I spent much of the day putting details of the next season's concerts on to the music society's website. It had been on my list of things to do for over a month, but given that the outline list of concerts with dates and artists was already up there, and the printed brochure is still in proof stage and won't be posted to our loyal supporters until the second half of August, it didn't feel like the most urgent thing on the list. Then I got an email from the Chairman asking very gently if I were going to have time to do it, because otherwise she would, and thought I'd better get on with it.
There is nothing exciting about setting up new Events on a very simple website and copy typing details of the programmes and blurb about the artists, before copying longer blurb from the artists' own websites and including links to them. Artists who bother to specify tend to be rather sensitive about third parties editing their biographies, so it is safer to import the long versions lock, stock and barrel. It's no good copying straight over, since everybody uses a different font, so it all has to go via Word to be converted into the music society's chosen script and be tidied up into neat paragraphs where there are extraneous spaces.

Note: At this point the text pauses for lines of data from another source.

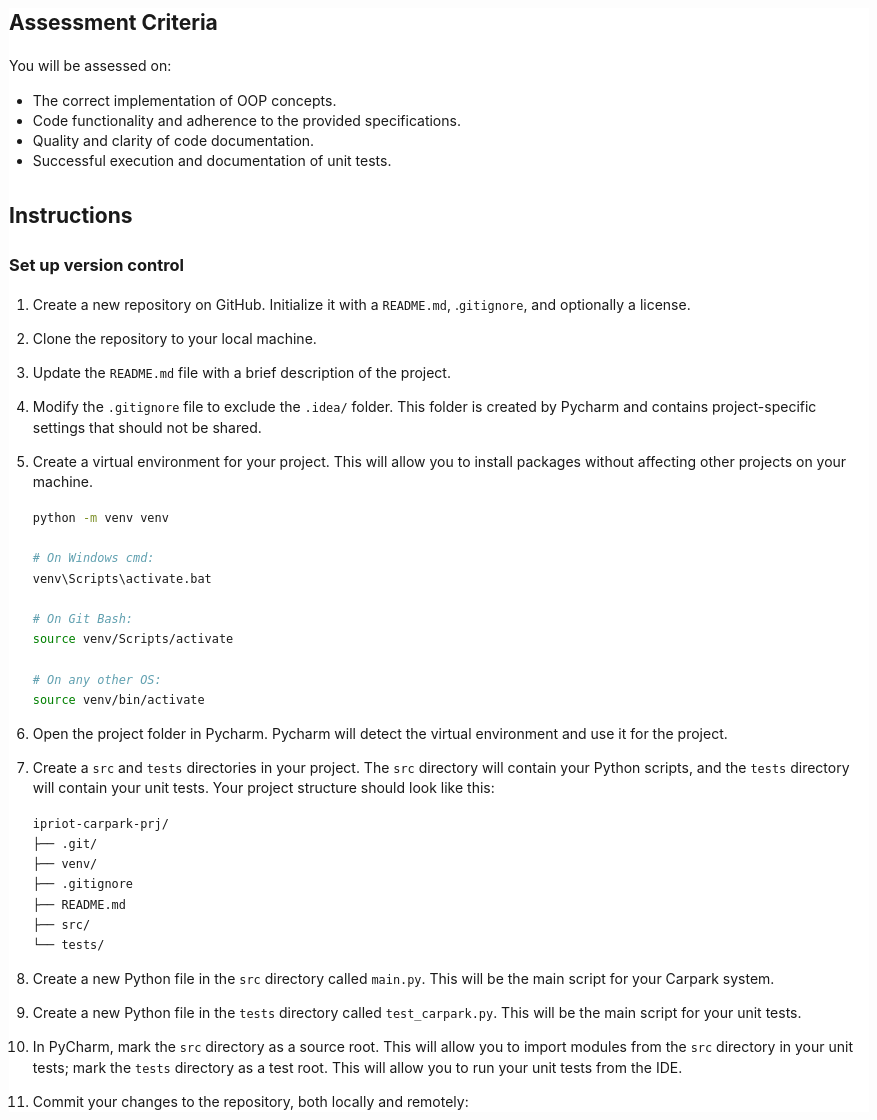 ## Assessment Criteria

You will be assessed on:

- The correct implementation of OOP concepts.
- Code functionality and adherence to the provided specifications.
- Quality and clarity of code documentation.
- Successful execution and documentation of unit tests.

## Instructions

### Set up version control

1. Create a new repository on GitHub. Initialize it with a `README.md`, .`gitignore`, and optionally a license.
2. Clone the repository to your local machine.
3. Update the `README.md` file with a brief description of the project.
4. Modify the `.gitignore` file to exclude the `.idea/` folder. This folder is created by Pycharm and contains project-specific settings that should not be shared.
5. Create a virtual environment for your project. This will allow you to install packages without affecting other projects on your machine.

   ```bash
   python -m venv venv
   
   # On Windows cmd:
   venv\Scripts\activate.bat
   
   # On Git Bash:
   source venv/Scripts/activate
   
   # On any other OS:
   source venv/bin/activate
   ```

6. Open the project folder in Pycharm. Pycharm will detect the virtual environment and use it for the project.
7. Create a `src` and `tests` directories in your project. The `src` directory will contain your Python scripts, and the `tests` directory will contain your unit tests. Your project structure should look like this:

   ```bash
   ipriot-carpark-prj/
   ├── .git/
   ├── venv/
   ├── .gitignore
   ├── README.md
   ├── src/
   └── tests/
   ```

8. Create a new Python file in the `src` directory called `main.py`. This will be the main script for your Carpark system.
9. Create a new Python file in the `tests` directory called `test_carpark.py`. This will be the main script for your unit tests.
10. In PyCharm, mark the `src` directory as a source root. This will allow you to import modules from the `src` directory in your unit tests; mark the `tests` directory as a test root. This will allow you to run your unit tests from the IDE.
11. Commit your changes to the repository, both locally and remotely:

There is still no universal agreed standard among musicians about how to abbreviate the standard terms of the classical repertoire. Should it be Op or op, with or without a full stop? Comma or colon between the composer's name and the title of the piece of music, as in Brahms: Clarinet Quintet versus Brahms, Clarinet Quintet? Is there a hyphen in E-flat? Major or major, and Minor or minor? The music society in theory has decided how to treat all of these questions, but in practice there turned out to be some variation between concerts in the draft brochure, because the entries had been copied and pasted from communications sent by the artists themselves, or their agents. I felt bad I hadn't pitched in and proof read the brochure earlier, but several other people had and said it was OK, and I don't count myself a particularly good proof reader. It goes to show how much more attention you pay to the minutiae of text when you have to copy it.

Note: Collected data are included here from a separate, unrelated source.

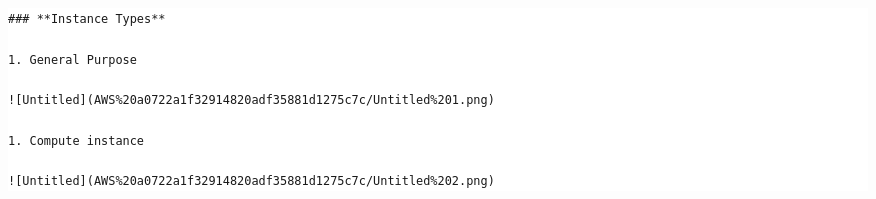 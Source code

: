     ### **Instance Types**
    
    1. General Purpose
    
    ![Untitled](AWS%20a0722a1f32914820adf35881d1275c7c/Untitled%201.png)
    
    1. Compute instance
    
    ![Untitled](AWS%20a0722a1f32914820adf35881d1275c7c/Untitled%202.png)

Inserting the pictures is the worst bit, and a couple of our artists' websites defeated me and I had to put the task aside until I could ask the Systems Administrator for help. I only offered to maintain the music society's website after checking that the SA would be willing to provide me with technical support when needed. The most organised artists understand that little local music societies and local papers might want to download a picture to use in publicity, and make available a series of photos of themselves on their sites that are downloadable in JPEG format and aren't too big, along with the name to use in the photo credit. Bliss, it takes two minutes. Other artists photos came in file formats I'd never heard of and couldn't work out how to change, or were bigger than the data limit allowed by the music society's modest website and I couldn't find any way of reducing them. I longed for the SA, who was watching Essex v Middlesex in Chelmsford.
We have been following the Sky series Master of Photography, which manages to include enough technical details about apertures and shutter speeds to make the SA happy without there being so much that I switch off, along with a chunk of artistic commentary about the photos and some human interest as each week another contestant is eliminated. I am afraid that some of the less successful, trying too hard aspects of the Masters of Photography approach have crept on to some musicians' websites. Why, really, would you photograph a string quartet, the female members in long dresses, perched against chimney pots on a roof top or pretending to climb up a pile of logs? I am very dull and provincial. I would like pictures of them looking friendly and enthusiastic, and with their instruments, to reinforce what it is that they do.